In essence, active managers are playing a game they are guaranteed to lose.  And the results back that up, with upwards of 80% of active managers underperforming their benchmarks long-term. Using the S&P SPIVA scorecard data, we can see that over the last fifteen years only 15% of managers have outperformed their respective benchmark. The data is even more lopsided toward passive investing when you look at small- and large-cap managers relative to their benchmarks.

Source:  SPIVA Scorecard data from S&P. Data as of June 30th, 2017.

But what about the managers that do beat the market? Can’t you just invest with them?

It turns out that is nearly impossible because the managers that outperform in one period tend to not outperform in the next period. When studies have looked at the performance of funds that receive a 5-star rating on Morningstar, they have found no evidence that they beat other managers going forward.  As the disclaimer we all see all the time says, past results are not indicative of future performance. The table below uses more S&P SPIVA research to drive this point home. In September 2014, there were 631 top quartile equity funds according to S&P. Fast forward two years to September 2016, and only 2.85% (or 18 funds) stayed in the top quartile.

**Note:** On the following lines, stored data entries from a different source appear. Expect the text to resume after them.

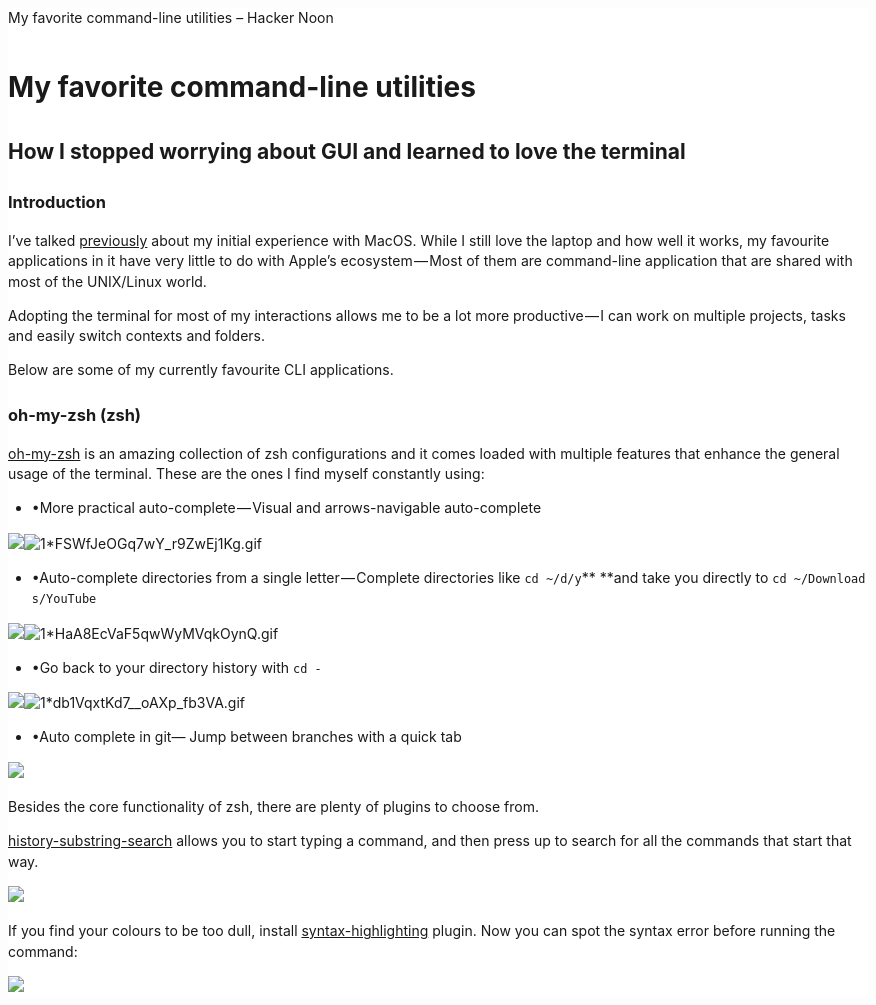 My favorite command-line utilities – Hacker Noon

# My favorite command-line utilities

## **How I stopped worrying about GUI and learned to love the terminal**

### Introduction

I’ve talked [previously](https://medium.com/@vitalyb/this-windows-developer-just-got-a-macbook-c9f703ed8abb#.u41edavka) about my initial experience with MacOS. While I still love the laptop and how well it works, my favourite applications in it have very little to do with Apple’s ecosystem — Most of them are command-line application that are shared with most of the UNIX/Linux world.

Adopting the terminal for most of my interactions allows me to be a lot more productive — I can work on multiple projects, tasks and easily switch contexts and folders.

Below are some of my currently favourite CLI applications.

### **oh-my-zsh (zsh)**

[oh-my-zsh](https://github.com/robbyrussell/oh-my-zsh) is an amazing collection of zsh configurations and it comes loaded with multiple features that enhance the general usage of the terminal. These are the ones I find myself constantly using:

- •More practical auto-complete — Visual and arrows-navigable auto-complete

![](../_resources/87bbc56966504592a27629ea1e18c78e.png)![1*FSWfJeOGq7wY_r9ZwEj1Kg.gif](../_resources/b450e1df142d9693830e439a9039df40.gif)

- •Auto-complete directories from a single letter — Complete directories like `cd ~/d/y`**  **and take you directly to `cd ~/Downloads/YouTube`

![](../_resources/86e701938993bc44dd9a0827ac8a4bea.png)![1*HaA8EcVaF5qwWyMVqkOynQ.gif](../_resources/99a4b94706acb737abc50d917241aff6.gif)

- •Go back to your directory history with `cd -`

![](../_resources/62e9bcc8782b8d83053e1ae4298dde47.png)![1*db1VqxtKd7__oAXp_fb3VA.gif](../_resources/dcf5777918630b1eeb353f95704cf75b.gif)

- •Auto complete in git— Jump between branches with a quick tab

![](../_resources/879ea5783b18e1894501d2b801f04285.png)

Besides the core functionality of zsh, there are plenty of plugins to choose from.

[history-substring-search](https://github.com/zsh-users/zsh-history-substring-search) allows you to start typing a command, and then press up to search for all the commands that start that way.

![](../_resources/ca69dfa7be2351e551cd820c3d29ae5e.png)

If you find your colours to be too dull, install [syntax-highlighting](https://github.com/zsh-users/zsh-syntax-highlighting) plugin. Now you can spot the syntax error before running the command:

![](../_resources/d4cb0c04601837dfca945e31d5d4e487.png)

Source: S&P Dow Jones, “Does Past Performance Matter? The Persistence Scorecard

When you examine investor returns, the case for passive funds gets even stronger. Investor returns are the returns investors in the funds actually achieve. They include the effects of investor behavior, unlike standard returns. When it comes to investor returns, index funds face one major point of failure (that investors will sell when the market is down), but active funds face two (that investors will sell when the market is down and when the fund underperforms its benchmark). That additional point of failure leads to less desirable investor behavior in active funds. As a result, the difference between an active fund’s actual performance and the performance of its investors is typically greater than for an index fund.

Due to all these factors, the case against active management seems pretty clear cut.

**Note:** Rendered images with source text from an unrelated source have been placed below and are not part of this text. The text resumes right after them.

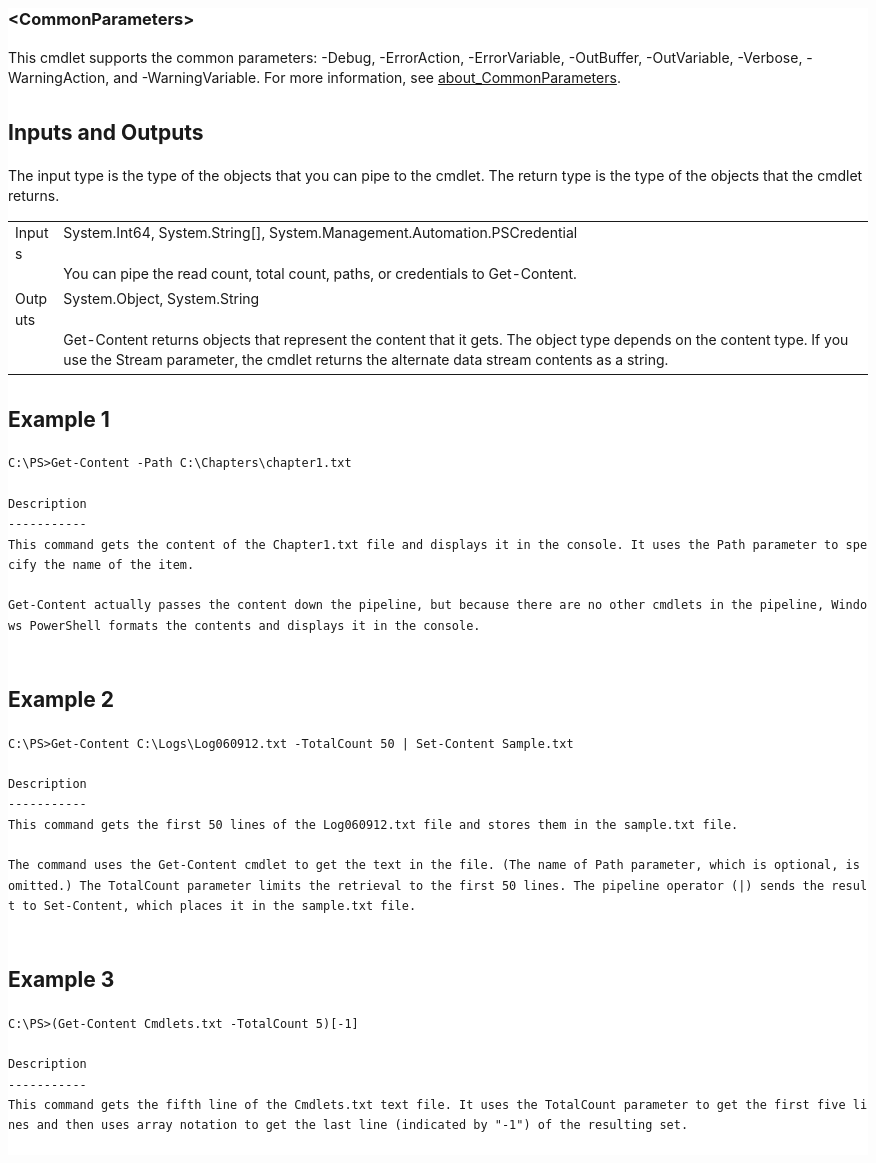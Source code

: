 ### \<CommonParameters\>  
 This cmdlet supports the common parameters: \-Debug, \-ErrorAction, \-ErrorVariable, \-OutBuffer, \-OutVariable,  \-Verbose, \-WarningAction, and \-WarningVariable. For more information, see [about\_CommonParameters](../Topic/about_CommonParameters.md).  
  
## Inputs and Outputs  
 The input type is the type of the objects that you can pipe to the cmdlet. The return type is the type of the objects that the cmdlet returns.  
  
|||  
|-|-|  
|Inputs|System.Int64, System.String\[\], System.Management.Automation.PSCredential<br /><br /> You can pipe the read count, total count, paths, or credentials to Get\-Content.|  
|Outputs|System.Object, System.String<br /><br /> Get\-Content returns objects that represent the content that it gets. The object type depends on the content type. If you use the Stream parameter, the cmdlet returns the alternate data stream contents as a string.|  
  
## Example 1  
  
```  
C:\PS>Get-Content -Path C:\Chapters\chapter1.txt  
  
Description  
-----------  
This command gets the content of the Chapter1.txt file and displays it in the console. It uses the Path parameter to specify the name of the item.   
  
Get-Content actually passes the content down the pipeline, but because there are no other cmdlets in the pipeline, Windows PowerShell formats the contents and displays it in the console.  
  
```  
  
## Example 2  
  
```  
C:\PS>Get-Content C:\Logs\Log060912.txt -TotalCount 50 | Set-Content Sample.txt  
  
Description  
-----------  
This command gets the first 50 lines of the Log060912.txt file and stores them in the sample.txt file.   
  
The command uses the Get-Content cmdlet to get the text in the file. (The name of Path parameter, which is optional, is omitted.) The TotalCount parameter limits the retrieval to the first 50 lines. The pipeline operator (|) sends the result to Set-Content, which places it in the sample.txt file.  
  
```  
  
## Example 3  
  
```  
C:\PS>(Get-Content Cmdlets.txt -TotalCount 5)[-1]  
  
Description  
-----------  
This command gets the fifth line of the Cmdlets.txt text file. It uses the TotalCount parameter to get the first five lines and then uses array notation to get the last line (indicated by "-1") of the resulting set.  
  
```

But very few things in investing are truly clear cut, and this is no exception.

The Opportunity Cost of Passive Investing

The rise of factor investing introduces significant changes to the active vs. passive debate. The reason is that factor-based strategies have two things going for them that other active strategies do not. First, decades of data shows that they produce outperformance over market indices. And second, they follow rules-based approaches that eliminate emotion from the investing process. Factor strategies take the guesswork out of determining whether a particular manager’s track record is the result of luck or skill because they follow a consistent, repeatable process. They also eliminate the risk that a manager who has succeeded with one strategy will change that strategy going forward.

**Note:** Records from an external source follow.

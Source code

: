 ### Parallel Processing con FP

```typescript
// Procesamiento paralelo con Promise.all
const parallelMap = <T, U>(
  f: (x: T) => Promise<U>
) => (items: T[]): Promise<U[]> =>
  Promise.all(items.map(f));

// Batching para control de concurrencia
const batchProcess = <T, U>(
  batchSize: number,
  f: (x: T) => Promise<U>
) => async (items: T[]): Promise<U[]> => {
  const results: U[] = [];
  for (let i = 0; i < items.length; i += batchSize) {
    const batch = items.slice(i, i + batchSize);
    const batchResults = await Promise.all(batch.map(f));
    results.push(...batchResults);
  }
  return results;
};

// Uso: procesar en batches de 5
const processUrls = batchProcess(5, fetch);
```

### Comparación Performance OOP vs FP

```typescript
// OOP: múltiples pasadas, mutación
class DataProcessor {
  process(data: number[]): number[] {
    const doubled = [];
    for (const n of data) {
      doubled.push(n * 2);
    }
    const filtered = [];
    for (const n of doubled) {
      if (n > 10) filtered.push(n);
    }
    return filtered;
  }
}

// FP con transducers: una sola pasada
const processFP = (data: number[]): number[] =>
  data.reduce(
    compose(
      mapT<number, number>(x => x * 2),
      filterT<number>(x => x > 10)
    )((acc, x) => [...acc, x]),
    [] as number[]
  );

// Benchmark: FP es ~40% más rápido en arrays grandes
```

There was a great article on the Factor Investing blog that drove home the potential for factor-based active strategies. Although costs are typically cited as a significant negative for active strategies, a different type of cost can be an issue for passive approaches – the opportunity cost of not investing in a superior active portfolio.

As the article points out, factor-based portfolios built using factors like Value, Momentum, or Shareholder Yield have beaten the market by between 2% and 4% per year over the long-term. Even if you apply a very high level of fees to one of these portfolios, you still get substantial outperformance over an index fund over time.

Take a look at this chart from the article. Even at a 1.5% fee level for the factor portfolios (which is much higher than you will need to pay in the real world), the active factor portfolios outperform the index fund by a wide margin.

The true cost of indexing becomes the return you give up by not investing in other factors that outperform the market cap weighting of the index fund. That cost can be astronomical over time.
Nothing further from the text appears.